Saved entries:
=== Begin Enclosure ===
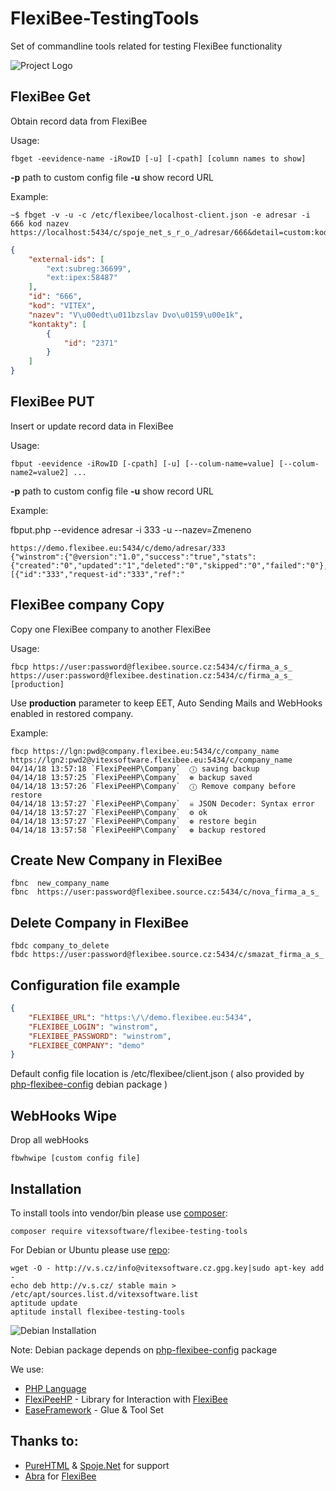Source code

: # FlexiBee-TestingTools

Set of commandline tools related for testing FlexiBee functionality

![Project Logo](https://raw.githubusercontent.com/VitexSoftware/FlexiBee-TestingTools/master/project-logo.png)

FlexiBee Get
------------

Obtain record data from FlexiBee


Usage:

    fbget -eevidence-name -iRowID [-u] [-cpath] [column names to show] 

**-p** path to custom config file
**-u** show record URL 

Example:

```shell
~$ fbget -v -u -c /etc/flexibee/localhost-client.json -e adresar -i 666 kod nazev
https://localhost:5434/c/spoje_net_s_r_o_/adresar/666&detail=custom:kod,nazev
```

```json
{
    "external-ids": [
        "ext:subreg:36699",
        "ext:ipex:58487"
    ],
    "id": "666",
    "kod": "VITEX",
    "nazev": "V\u00edt\u011bzslav Dvo\u0159\u00e1k",
    "kontakty": [
        {
            "id": "2371"
        }
    ]
}
```

FlexiBee PUT
------------

Insert or update record data in FlexiBee

Usage:

    fbput -eevidence -iRowID [-cpath] [-u] [--colum-name=value] [--colum-name2=value2] ...

**-p** path to custom config file
**-u** show record URL 

Example:

fbput.php --evidence adresar -i 333 -u --nazev=Zmeneno

```
https://demo.flexibee.eu:5434/c/demo/adresar/333
{"winstrom":{"@version":"1.0","success":"true","stats":{"created":"0","updated":"1","deleted":"0","skipped":"0","failed":"0"},"results":[{"id":"333","request-id":"333","ref":"
```

FlexiBee company Copy
---------------------

Copy one FlexiBee company to another FlexiBee

Usage:

    fbcp https://user:password@flexibee.source.cz:5434/c/firma_a_s_  https://user:password@flexibee.destination.cz:5434/c/firma_a_s_  [production] 

Use **production** parameter to keep EET,  Auto Sending Mails and WebHooks enabled in restored company.

Example:

```
fbcp https://lgn:pwd@company.flexibee.eu:5434/c/company_name https://lgn2:pwd2@vitexsoftware.flexibee.eu:5434/c/company_name
04/14/18 13:57:18 `FlexiPeeHP\Company`  ⓘ saving backup
04/14/18 13:57:25 `FlexiPeeHP\Company`  ❁ backup saved
04/14/18 13:57:26 `FlexiPeeHP\Company`  ⓘ Remove company before restore
04/14/18 13:57:27 `FlexiPeeHP\Company`  ☠ JSON Decoder: Syntax error
04/14/18 13:57:27 `FlexiPeeHP\Company`  ⚙ ok
04/14/18 13:57:27 `FlexiPeeHP\Company`  ❁ restore begin
04/14/18 13:57:58 `FlexiPeeHP\Company`  ❁ backup restored
```


Create New Company in FlexiBee
------------------------------

    fbnc  new_company_name
    fbnc  https://user:password@flexibee.source.cz:5434/c/nova_firma_a_s_
  

Delete Company in FlexiBee
--------------------------

    fbdc company_to_delete
    fbdc https://user:password@flexibee.source.cz:5434/c/smazat_firma_a_s_

Configuration file example
--------------------------

```json
{
    "FLEXIBEE_URL": "https:\/\/demo.flexibee.eu:5434",
    "FLEXIBEE_LOGIN": "winstrom",
    "FLEXIBEE_PASSWORD": "winstrom",
    "FLEXIBEE_COMPANY": "demo"
}
```
Default config file location is /etc/flexibee/client.json ( also provided by [php-flexibee-config](https://github.com/VitexSoftware/php-flexibee-config) debian package )

WebHooks Wipe
-------------

Drop all webHooks

    fbwhwipe [custom config file] 


Installation
------------

To install tools into vendor/bin please use [composer](https://getcomposer.org/):

    composer require vitexsoftware/flexibee-testing-tools

For Debian or Ubuntu please use [repo](http://vitexsoftware.cz/repos.php):

    wget -O - http://v.s.cz/info@vitexsoftware.cz.gpg.key|sudo apt-key add -
    echo deb http://v.s.cz/ stable main > /etc/apt/sources.list.d/vitexsoftware.list
    aptitude update
    aptitude install flexibee-testing-tools

![Debian Installation](https://raw.githubusercontent.com/VitexSoftware/FlexiBee-TestingTools/master/debian-screenshot.png "Debian example")

Note: Debian package depends on [php-flexibee-config](https://github.com/VitexSoftware/php-flexibee-config) package

We use:

  * [PHP Language](https://secure.php.net/)
  * [FlexiPeeHP](https://github.com/Spoje-NET/FlexiPeeHP) - Library for Interaction with [FlexiBee](https://flexibee.eu/)
  * [EaseFramework](https://github.com/VitexSoftware/EaseFramework) - Glue & Tool Set 


Thanks to:
----------

 * [PureHTML](https://purehtml.cz/) & [Spoje.Net]( https://spoje.net/ )  for support
 * [Abra](https://abra.eu) for [FlexiBee](https://flexibee.eu/)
=== End Enclosure ===
Reproduce every record above exactly, but leave out the pictures.

Response box:
Source code

: # FlexiBee-TestingTools

Set of commandline tools related for testing FlexiBee functionality

![Project Logo](https://raw.githubusercontent.com/VitexSoftware/FlexiBee-TestingTools/master/project-logo.png)

FlexiBee Get
------------

Obtain record data from FlexiBee


Usage:

    fbget -eevidence-name -iRowID [-u] [-cpath] [column names to show] 

**-p** path to custom config file
**-u** show record URL 

Example:

```shell
~$ fbget -v -u -c /etc/flexibee/localhost-client.json -e adresar -i 666 kod nazev
https://localhost:5434/c/spoje_net_s_r_o_/adresar/666&detail=custom:kod,nazev
```

```json
{
    "external-ids": [
        "ext:subreg:36699",
        "ext:ipex:58487"
    ],
    "id": "666",
    "kod": "VITEX",
    "nazev": "V\u00edt\u011bzslav Dvo\u0159\u00e1k",
    "kontakty": [
        {
            "id": "2371"
        }
    ]
}
```

FlexiBee PUT
------------

Insert or update record data in FlexiBee

Usage:

    fbput -eevidence -iRowID [-cpath] [-u] [--colum-name=value] [--colum-name2=value2] ...

**-p** path to custom config file
**-u** show record URL 

Example:

fbput.php --evidence adresar -i 333 -u --nazev=Zmeneno

```
https://demo.flexibee.eu:5434/c/demo/adresar/333
{"winstrom":{"@version":"1.0","success":"true","stats":{"created":"0","updated":"1","deleted":"0","skipped":"0","failed":"0"},"results":[{"id":"333","request-id":"333","ref":"
```

FlexiBee company Copy
---------------------

Copy one FlexiBee company to another FlexiBee

Usage:

    fbcp https://user:password@flexibee.source.cz:5434/c/firma_a_s_  https://user:password@flexibee.destination.cz:5434/c/firma_a_s_  [production] 

Use **production** parameter to keep EET,  Auto Sending Mails and WebHooks enabled in restored company.

Example:

```
fbcp https://lgn:pwd@company.flexibee.eu:5434/c/company_name https://lgn2:pwd2@vitexsoftware.flexibee.eu:5434/c/company_name
04/14/18 13:57:18 `FlexiPeeHP\Company`  ⓘ saving backup
04/14/18 13:57:25 `FlexiPeeHP\Company`  ❁ backup saved
04/14/18 13:57:26 `FlexiPeeHP\Company`  ⓘ Remove company before restore
04/14/18 13:57:27 `FlexiPeeHP\Company`  ☠ JSON Decoder: Syntax error
04/14/18 13:57:27 `FlexiPeeHP\Company`  ⚙ ok
04/14/18 13:57:27 `FlexiPeeHP\Company`  ❁ restore begin
04/14/18 13:57:58 `FlexiPeeHP\Company`  ❁ backup restored
```


Create New Company in FlexiBee
------------------------------

    fbnc  new_company_name
    fbnc  https://user:password@flexibee.source.cz:5434/c/nova_firma_a_s_
  

Delete Company in FlexiBee
--------------------------

    fbdc company_to_delete
    fbdc https://user:password@flexibee.source.cz:5434/c/smazat_firma_a_s_

Configuration file example
--------------------------

```json
{
    "FLEXIBEE_URL": "https:\/\/demo.flexibee.eu:5434",
    "FLEXIBEE_LOGIN": "winstrom",
    "FLEXIBEE_PASSWORD": "winstrom",
    "FLEXIBEE_COMPANY": "demo"
}
```
Default config file location is /etc/flexibee/client.json ( also provided by [php-flexibee-config](https://github.com/VitexSoftware/php-flexibee-config) debian package )

WebHooks Wipe
-------------

Drop all webHooks

    fbwhwipe [custom config file] 


Installation
------------

To install tools into vendor/bin please use [composer](https://getcomposer.org/):

    composer require vitexsoftware/flexibee-testing-tools

For Debian or Ubuntu please use [repo](http://vitexsoftware.cz/repos.php):

    wget -O - http://v.s.cz/info@vitexsoftware.cz.gpg.key|sudo apt-key add -
    echo deb http://v.s.cz/ stable main > /etc/apt/sources.list.d/vitexsoftware.list
    aptitude update
    aptitude install flexibee-testing-tools

![Debian Installation](https://raw.githubusercontent.com/VitexSoftware/FlexiBee-TestingTools/master/debian-screenshot.png "Debian example")

Note: Debian package depends on [php-flexibee-config](https://github.com/VitexSoftware/php-flexibee-config) package

We use:

  * [PHP Language](https://secure.php.net/)
  * [FlexiPeeHP](https://github.com/Spoje-NET/FlexiPeeHP) - Library for Interaction with [FlexiBee](https://flexibee.eu/)
  * [EaseFramework](https://github.com/VitexSoftware/EaseFramework) - Glue & Tool Set 


Thanks to:
----------

 * [PureHTML](https://purehtml.cz/) & [Spoje.Net]( https://spoje.net/ )  for support
 * [Abra](https://abra.eu) for [FlexiBee](https://flexibee.eu/)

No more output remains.